忙しい時間なので邪魔にならないように見るつもりだったが、柳瀬さんが丁寧にツアーをしてくださった。

 

雁皮紙の材料となる、雁皮の樹皮を干したもの。

f:id:pyopyopyon:20171002012833j:image

触ると国産のものは輸入品より木目が細かくすべすべとしている。

鼻先に近づけるととても良い匂いがする。聞くとジンチョウゲ科とのこと。

うわー。

資料としてのいかにも古そうな展示品には触れたことがあったけど、触感も匂いも全く違う。

これを煮て柔らかくして、細かなチリを一つ一つ取り除き、細かく解す。漉く際には繊維を水に均等に散らせるため「とろろあおい」というオクラの仲間である植物の根に含まれる粘液を混ぜる。

 

その、とろろあおいの根を砕いたもの。

f:id:pyopyopyon:20171002021202j:image

英名はsunset hibiscus。花はハイビスカスに似ている。

根から取った粘液は紙漉きでは「ネリ」と呼ばれる。蕎麦の繋ぎとしても使われるそう。

 

腐りやすく熱で粘度が低下するので、気温に注意を要する。

濾したらこんな風。

f:id:pyopyopyon:20171002021651j:image

とろりと美しい。

 

 

柳瀬さんのお人柄が柔和でなんとも味わいがあり、働く人々のお顔が良くて、ついつい長居しそうになる。

 

実際、長居をしてしまったようだ。

アルビュメンプリントの話をすると、とても好奇心を持って下さったようだったけど、この日はお別れを告げる。

 

そしてAさんが考えてくれていたお店でランチ。お寿司屋さんが4月に始めたばかりのお店で女性客で混雑していた。

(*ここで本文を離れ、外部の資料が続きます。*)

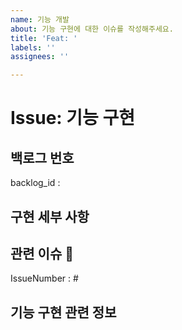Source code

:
 ```yaml
---
name: 기능 개발
about: 기능 구현에 대한 이슈를 작성해주세요.
title: 'Feat: '
labels: ''
assignees: ''

---
```


# Issue: 기능 구현

## 백로그 번호
<!-- ex) backlog_id : 3 -->
backlog_id : 

## 구현 세부 사항


## 관련 이슈 📎
<!-- 관련이슈가 없다면 아래 문구를 지우고 `없음` 을 적어주세요. -->
IssueNumber : #

## 기능 구현 관련 정보
<!-- 기능 구현에 관한 정보를 얻은 곳의 url을 적어주세요 없다면 비워놓으면 됩니다. -->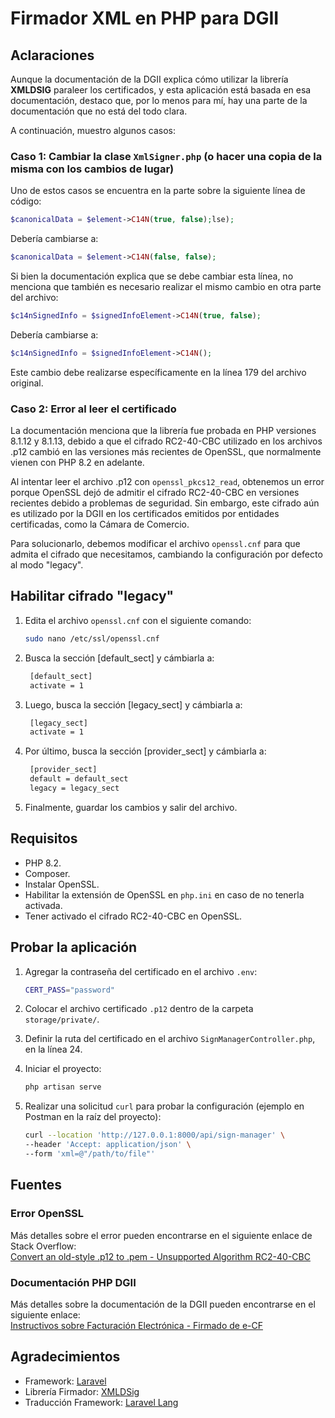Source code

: # Firmador XML en PHP para DGII

## Aclaraciones

Aunque la documentación de la DGII explica cómo utilizar la librería **XMLDSIG** paraleer los certificados, y esta aplicación está basada en esa documentación, destaco que, por lo menos para mí, hay una parte de la documentación que no está del todo clara.

A continuación, muestro algunos casos:


### Caso 1: Cambiar la clase `XmlSigner.php` (o hacer una copia de la misma con los cambios de lugar)

Uno de estos casos se encuentra en la parte sobre la siguiente línea de código:

```php
$canonicalData = $element->C14N(true, false);lse);
```

Debería cambiarse a:

```php
$canonicalData = $element->C14N(false, false);
```

Si bien la documentación explica que se debe cambiar esta línea, no menciona que también es necesario realizar el mismo cambio en otra parte del archivo:

```php
$c14nSignedInfo = $signedInfoElement->C14N(true, false);
```

Debería cambiarse a:

```php
$c14nSignedInfo = $signedInfoElement->C14N();
```

Este cambio debe realizarse específicamente en la línea 179 del archivo original.

### Caso 2: Error al leer el certificado

La documentación menciona que la librería fue probada en PHP versiones 8.1.12 y 8.1.13, debido a que el cifrado RC2-40-CBC utilizado en los archivos .p12 cambió en las versiones más recientes de OpenSSL, que normalmente vienen con PHP 8.2 en adelante. 

Al intentar leer el archivo .p12 con `openssl_pkcs12_read`, obtenemos un error porque OpenSSL dejó de admitir el cifrado RC2-40-CBC en versiones recientes debido a problemas de seguridad. Sin embargo, este cifrado aún es utilizado por la DGII en los certificados emitidos por entidades certificadas, como la Cámara de Comercio.

Para solucionarlo, debemos modificar el archivo `openssl.cnf` para que admita el cifrado que necesitamos, cambiando la configuración por defecto al modo "legacy".

## Habilitar cifrado "legacy"

1. Edita el archivo `openssl.cnf` con el siguiente comando:
   ```bash
   sudo nano /etc/ssl/openssl.cnf
    ```
   
2. Busca la sección [default_sect] y cámbiarla a:
   ```bash
    [default_sect]
    activate = 1
    ```

3. Luego, busca la sección [legacy_sect] y cámbiarla a:
   ```bash
    [legacy_sect]
    activate = 1
    ```
   
4. Por último, busca la sección [provider_sect] y cámbiarla a:
   ```bash
    [provider_sect]
    default = default_sect
    legacy = legacy_sect
    ```
   
5.  Finalmente, guardar los cambios y salir del archivo.

## Requisitos

- PHP 8.2.
- Composer.
- Instalar OpenSSL.
- Habilitar la extensión de OpenSSL en `php.ini` en caso de no tenerla activada.
- Tener activado el cifrado RC2-40-CBC en OpenSSL.

## Probar la aplicación

1. Agregar la contraseña del certificado en el archivo `.env`:
   ```bash
   CERT_PASS="password"
    ```
2. Colocar el archivo certificado `.p12` dentro de la carpeta `storage/private/`.

3. Definir la ruta del certificado en el archivo `SignManagerController.php`, en la línea 24.

4. Iniciar el proyecto:
   ```bash
   php artisan serve
    ```

5. Realizar una solicitud `curl` para probar la configuración (ejemplo en Postman en la raíz del proyecto):
   ```bash
   curl --location 'http://127.0.0.1:8000/api/sign-manager' \
   --header 'Accept: application/json' \
   --form 'xml=@"/path/to/file"'
     ```

## Fuentes

### Error OpenSSL

Más detalles sobre el error pueden encontrarse en el siguiente enlace de Stack Overflow:  
[Convert an old-style .p12 to .pem - Unsupported Algorithm RC2-40-CBC](https://stackoverflow.com/questions/72859711/convert-an-old-style-p12-to-pem-unsupported-algorithm-rc2-40-cbc)

### Documentación PHP DGII

Más detalles sobre la documentación de la DGII pueden encontrarse en el siguiente enlace:  
[Instructivos sobre Facturación Electrónica - Firmado de e-CF](https://dgii.gov.do/cicloContribuyente/facturacion/comprobantesFiscalesElectronicosE-CF/Documentacin%20sobre%20eCF/Instructivos%20sobre%20Facturaci%C3%B3n%20Electr%C3%B3nica/Firmado%20de%20e-CF.pdf)


## Agradecimientos

- Framework: [Laravel](https://github.com/laravel/laravel)
- Librería Firmador: [XMLDSig](https://github.com/selective-php/xmldsig)
- Traducción Framework: [Laravel Lang](https://github.com/Laravel-Lang/lang)


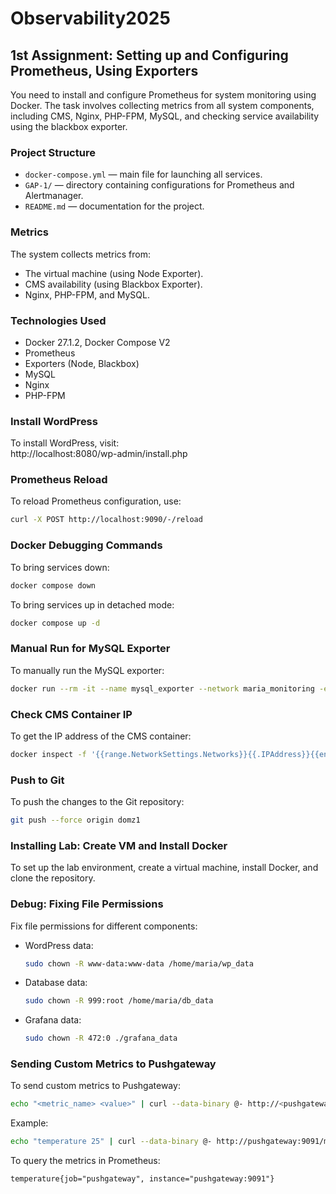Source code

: # Observability2025
## 1st Assignment: Setting up and Configuring Prometheus, Using Exporters

You need to install and configure Prometheus for system monitoring using Docker. The task involves collecting metrics from all system components, including CMS, Nginx, PHP-FPM, MySQL, and checking service availability using the blackbox exporter.

### Project Structure

- `docker-compose.yml` — main file for launching all services.
- `GAP-1/` — directory containing configurations for Prometheus and Alertmanager.
- `README.md` — documentation for the project.

### Metrics

The system collects metrics from:
- The virtual machine (using Node Exporter).
- CMS availability (using Blackbox Exporter).
- Nginx, PHP-FPM, and MySQL.

### Technologies Used

- Docker 27.1.2, Docker Compose V2
- Prometheus
- Exporters (Node, Blackbox)
- MySQL
- Nginx
- PHP-FPM

### Install WordPress
To install WordPress, visit:  
http://localhost:8080/wp-admin/install.php

### Prometheus Reload
To reload Prometheus configuration, use:
```bash
curl -X POST http://localhost:9090/-/reload
```

### Docker Debugging Commands
To bring services down:  
```bash
docker compose down
```  
To bring services up in detached mode:  
```bash
docker compose up -d
```

### Manual Run for MySQL Exporter
To manually run the MySQL exporter:  
```bash
docker run --rm -it --name mysql_exporter --network maria_monitoring -e DATA_SOURCE_NAME="root:root_password@tcp(db:3306)/" prom/mysqld-exporter:v0.12.1
```

### Check CMS Container IP
To get the IP address of the CMS container:  
```bash
docker inspect -f '{{range.NetworkSettings.Networks}}{{.IPAddress}}{{end}}' cms
```

### Push to Git
To push the changes to the Git repository:  
```bash
git push --force origin domz1
```

### Installing Lab: Create VM and Install Docker
To set up the lab environment, create a virtual machine, install Docker, and clone the repository.

### Debug: Fixing File Permissions
Fix file permissions for different components:

- WordPress data:  
  ```bash
  sudo chown -R www-data:www-data /home/maria/wp_data
  ```
- Database data:  
  ```bash
  sudo chown -R 999:root /home/maria/db_data
  ```
- Grafana data:  
  ```bash
  sudo chown -R 472:0 ./grafana_data
  ```

### Sending Custom Metrics to Pushgateway
To send custom metrics to Pushgateway:
```bash
echo "<metric_name> <value>" | curl --data-binary @- http://<pushgateway_address>:<pushgateway_port>/metrics/job/<job_name>/instance/<instance_name>
```
Example:  
```bash
echo "temperature 25" | curl --data-binary @- http://pushgateway:9091/metrics/job/temperature_metrics/instance/pushgateway
```

To query the metrics in Prometheus:  
```promql
temperature{job="pushgateway", instance="pushgateway:9091"}
```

竹林を含む景色もよくて、インテリアは広くて綺麗で料理が美味しい。

 

Aさんはその後仕事。ディレクター氏が私が探している和紙漉き職人さんの見当をつけて下さり、訪ねるとビンゴ。早速欲しかった紙を一つ、購入することができた。

そして作品をお見せすると、感慨深そうにじっくりと見てくださった。

紙を漉いて問屋さんに渡した後は自分の漉いた紙がどこに行ってどう使われているか知ることがないということなのである。

こうして使い手の方と会うとやる気が出る、本当に有難うと感謝されて胸がいっぱいになった。

 

 

もう一つ探していた紙漉き場の社長にも流れで会うことになり、紙の在庫も確認できた。

その後休日を使って同行してくださったカメラマンさんが、いくつかの場所に連れて行ってくださった。

初日だが、もう十分すぎるくらいだった。